Ed è fra una fessura e l’altra che va misurato il metro di distanza, cosa non agevolissima, a meno di non tenere fra i denti un metro a nastro che scatta in avanti tipo lingua di formichiere. Si potrebbe anche stabilire il metro stando uno di fronte all’altro mentre si protende entrambi il braccio, ma c’è il rischio che una giusta precauzione venga interpretata come uno scambio di saluti fra neonazisti.

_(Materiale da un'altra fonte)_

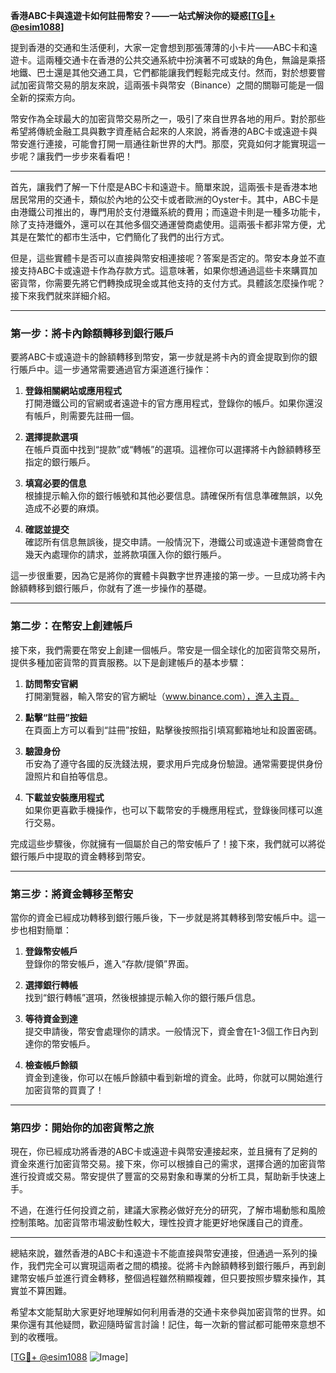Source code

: **香港ABC卡與遠遊卡如何註冊幣安？——一站式解決你的疑惑[[TG💪+ @esim1088](https://t.me/s/esim1088)]**

提到香港的交通和生活便利，大家一定會想到那張薄薄的小卡片——ABC卡和遠遊卡。這兩種交通卡在香港的公共交通系統中扮演著不可或缺的角色，無論是乘搭地鐵、巴士還是其他交通工具，它們都能讓我們輕鬆完成支付。然而，對於想要嘗試加密貨幣交易的朋友來說，這兩張卡與幣安（Binance）之間的關聯可能是一個全新的探索方向。

幣安作為全球最大的加密貨幣交易所之一，吸引了來自世界各地的用戶。對於那些希望將傳統金融工具與數字資產結合起來的人來說，將香港的ABC卡或遠遊卡與幣安進行連接，可能會打開一扇通往新世界的大門。那麼，究竟如何才能實現這一步呢？讓我們一步步來看看吧！

---

首先，讓我們了解一下什麼是ABC卡和遠遊卡。簡單來說，這兩張卡是香港本地居民常用的交通卡，類似於內地的公交卡或者歐洲的Oyster卡。其中，ABC卡是由港鐵公司推出的，專門用於支付港鐵系統的費用；而遠遊卡則是一種多功能卡，除了支持港鐵外，還可以在其他多個交通運營商處使用。這兩張卡都非常方便，尤其是在繁忙的都市生活中，它們簡化了我們的出行方式。

但是，這些實體卡是否可以直接與幣安相連接呢？答案是否定的。幣安本身並不直接支持ABC卡或遠遊卡作為存款方式。這意味著，如果你想通過這些卡來購買加密貨幣，你需要先將它們轉換成現金或其他支持的支付方式。具體該怎麼操作呢？接下來我們就來詳細介紹。

---

### 第一步：將卡內餘額轉移到銀行賬戶

要將ABC卡或遠遊卡的餘額轉移到幣安，第一步就是將卡內的資金提取到你的銀行賬戶中。這一步通常需要通過官方渠道進行操作：

1. **登錄相關網站或應用程式**  
   打開港鐵公司的官網或者遠遊卡的官方應用程式，登錄你的帳戶。如果你還沒有帳戶，則需要先註冊一個。

2. **選擇提款選項**  
   在帳戶頁面中找到“提款”或“轉帳”的選項。這裡你可以選擇將卡內餘額轉移至指定的銀行賬戶。

3. **填寫必要的信息**  
   根據提示輸入你的銀行帳號和其他必要信息。請確保所有信息準確無誤，以免造成不必要的麻煩。

4. **確認並提交**  
   確認所有信息無誤後，提交申請。一般情況下，港鐵公司或遠遊卡運營商會在幾天內處理你的請求，並將款項匯入你的銀行賬戶。

這一步很重要，因為它是將你的實體卡與數字世界連接的第一步。一旦成功將卡內餘額轉移到銀行賬戶，你就有了進一步操作的基礎。

---

### 第二步：在幣安上創建帳戶

接下來，我們需要在幣安上創建一個帳戶。幣安是一個全球化的加密貨幣交易所，提供多種加密貨幣的買賣服務。以下是創建帳戶的基本步驟：

1. **訪問幣安官網**  
   打開瀏覽器，輸入幣安的官方網址（www.binance.com），進入主頁。

2. **點擊“註冊”按鈕**  
   在頁面上方可以看到“註冊”按鈕，點擊後按照指引填寫郵箱地址和設置密碼。

3. **驗證身份**  
   币安為了遵守各國的反洗錢法規，要求用戶完成身份驗證。通常需要提供身份證照片和自拍等信息。

4. **下載並安裝應用程式**  
   如果你更喜歡手機操作，也可以下載幣安的手機應用程式，登錄後同樣可以進行交易。

完成這些步驟後，你就擁有一個屬於自己的幣安帳戶了！接下來，我們就可以將從銀行賬戶中提取的資金轉移到幣安。

---

### 第三步：將資金轉移至幣安

當你的資金已經成功轉移到銀行賬戶後，下一步就是將其轉移到幣安帳戶中。這一步也相對簡單：

1. **登錄幣安帳戶**  
   登錄你的幣安帳戶，進入“存款/提領”界面。

2. **選擇銀行轉帳**  
   找到“銀行轉帳”選項，然後根據提示輸入你的銀行賬戶信息。

3. **等待資金到達**  
   提交申請後，幣安會處理你的請求。一般情況下，資金會在1-3個工作日內到達你的幣安帳戶。

4. **檢查帳戶餘額**  
   資金到達後，你可以在帳戶餘額中看到新增的資金。此時，你就可以開始進行加密貨幣的買賣了！

---

### 第四步：開始你的加密貨幣之旅

現在，你已經成功將香港的ABC卡或遠遊卡與幣安連接起來，並且擁有了足夠的資金來進行加密貨幣交易。接下來，你可以根據自己的需求，選擇合適的加密貨幣進行投資或交易。幣安提供了豐富的交易對象和專業的分析工具，幫助新手快速上手。

不過，在進行任何投資之前，建議大家務必做好充分的研究，了解市場動態和風險控制策略。加密貨幣市場波動性較大，理性投資才能更好地保護自己的資產。

---

總結來說，雖然香港的ABC卡和遠遊卡不能直接與幣安連接，但通過一系列的操作，我們完全可以實現這兩者之間的橋接。從將卡內餘額轉移到銀行賬戶，再到創建幣安帳戶並進行資金轉移，整個過程雖然稍顯複雜，但只要按照步驟來操作，其實並不算困難。

希望本文能幫助大家更好地理解如何利用香港的交通卡來參與加密貨幣的世界。如果你還有其他疑問，歡迎隨時留言討論！記住，每一次新的嘗試都可能帶來意想不到的收穫哦。

[[TG💪+ @esim1088](https://t.me/s/esim1088) ![Image](https://i.postimg.cc/4NQfJmqS/Snipaste-2025-05-13-00-14-12.png)]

In linea di massima, se i nostri piedi sono a un metro abbondante da quelli dell’interlocutore, probabilmente lo sono anche le nostre bocche, a meno che entrambi non ci inchiniamo alla giapponese; nel qual caso si incontreranno prima le nostre capocce, e potremmo ritrovarci con un sospetto di Covid e con un sicuro bernoccolo sulla fronte.

Auspichiamo la rapida messa a punto di un apposito sensore tipo quelli di parcheggio, da tenere appeso al collo, che faccia bip-bip quando la distanza fra la nostra rima buccale e quella del vicino scende sotto i cento centimetri regolamentari, imponendo il passo indietro o l’uso della mascherina. A proposito: bip-bip si può considerare una rima baciata?